Employees were told in an email this “would allow us to fly through even the worst of potential future scenarios”.
It said it would mean “no involuntary furloughs or cuts in pay rates or benefits for the next six months”.
Staff will also be offered “enhanced voluntary leave and early retirement options”.
Last year the company made a $2.9bn profit and returned $1.3bn to shareholders via dividends and buybacks, according to Bloomberg.
Under the massive $2.2tn coronavirus relief bill passed by the US Congress last week, $50bn was set aside for airlines with half given as grants.
The other half will be offered as loans in exchange for not furloughing employees until at least 30 September.
American Airlines, the world’s biggest by passenger numbers, said it hoped to be back to flying a full schedule by then.
“These funds are being distributed to ensure continuation of essential airline service and protect jobs.

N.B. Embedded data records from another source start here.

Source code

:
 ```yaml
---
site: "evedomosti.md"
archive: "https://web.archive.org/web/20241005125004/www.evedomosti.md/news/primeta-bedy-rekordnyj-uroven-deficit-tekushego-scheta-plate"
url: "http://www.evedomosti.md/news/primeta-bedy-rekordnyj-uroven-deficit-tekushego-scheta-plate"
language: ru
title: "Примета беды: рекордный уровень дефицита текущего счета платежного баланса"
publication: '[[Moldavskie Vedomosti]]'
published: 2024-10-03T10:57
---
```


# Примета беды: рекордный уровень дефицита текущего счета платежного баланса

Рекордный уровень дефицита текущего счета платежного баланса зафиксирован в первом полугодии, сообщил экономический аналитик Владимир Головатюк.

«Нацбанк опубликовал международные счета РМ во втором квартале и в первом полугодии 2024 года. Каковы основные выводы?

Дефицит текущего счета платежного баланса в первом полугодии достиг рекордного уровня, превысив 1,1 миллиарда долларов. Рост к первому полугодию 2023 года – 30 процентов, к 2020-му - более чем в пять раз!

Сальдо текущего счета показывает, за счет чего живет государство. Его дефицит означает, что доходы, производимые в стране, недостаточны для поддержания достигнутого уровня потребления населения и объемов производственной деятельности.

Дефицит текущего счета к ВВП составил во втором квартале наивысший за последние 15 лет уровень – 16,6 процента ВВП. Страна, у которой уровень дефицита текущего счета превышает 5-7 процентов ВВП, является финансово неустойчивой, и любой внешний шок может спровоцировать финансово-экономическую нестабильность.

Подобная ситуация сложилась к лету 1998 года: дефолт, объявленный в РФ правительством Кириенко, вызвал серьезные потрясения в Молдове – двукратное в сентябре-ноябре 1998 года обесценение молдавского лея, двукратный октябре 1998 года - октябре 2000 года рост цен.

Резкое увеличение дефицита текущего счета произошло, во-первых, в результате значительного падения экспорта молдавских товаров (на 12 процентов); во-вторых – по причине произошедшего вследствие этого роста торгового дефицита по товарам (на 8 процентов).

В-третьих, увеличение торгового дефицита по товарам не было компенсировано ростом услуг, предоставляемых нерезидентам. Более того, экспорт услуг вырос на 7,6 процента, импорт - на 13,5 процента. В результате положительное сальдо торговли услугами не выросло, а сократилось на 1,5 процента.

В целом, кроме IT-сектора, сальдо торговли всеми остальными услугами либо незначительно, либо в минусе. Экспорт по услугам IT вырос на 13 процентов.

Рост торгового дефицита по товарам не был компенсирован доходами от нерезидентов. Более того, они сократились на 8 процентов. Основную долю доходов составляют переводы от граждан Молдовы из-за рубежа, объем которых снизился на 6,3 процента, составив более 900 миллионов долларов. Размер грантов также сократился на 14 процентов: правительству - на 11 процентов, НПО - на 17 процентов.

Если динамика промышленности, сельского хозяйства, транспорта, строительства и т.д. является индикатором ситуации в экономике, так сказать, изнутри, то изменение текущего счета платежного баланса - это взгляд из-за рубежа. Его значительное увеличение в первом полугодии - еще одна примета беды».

We intend to apply for these funds and are confident that, along with our relatively high available cash position, they will allow us to fly through even the worst of potential future scenarios,” said the email to staff from chief executive Doug Parker and president Robert Isom.
Global airlines have struggled as countries worldwide have grounded the majority of passenger flights since February as part of efforts to halt the spread of the coronavirus.
Another US airline, Delta, has also offered voluntary leave of absence, and carriers outside the US such as Singapore Airlines have unveiled plans to raise funds by tapping share and debt markets with the backing of sovereign investment fund Temasek Holdings.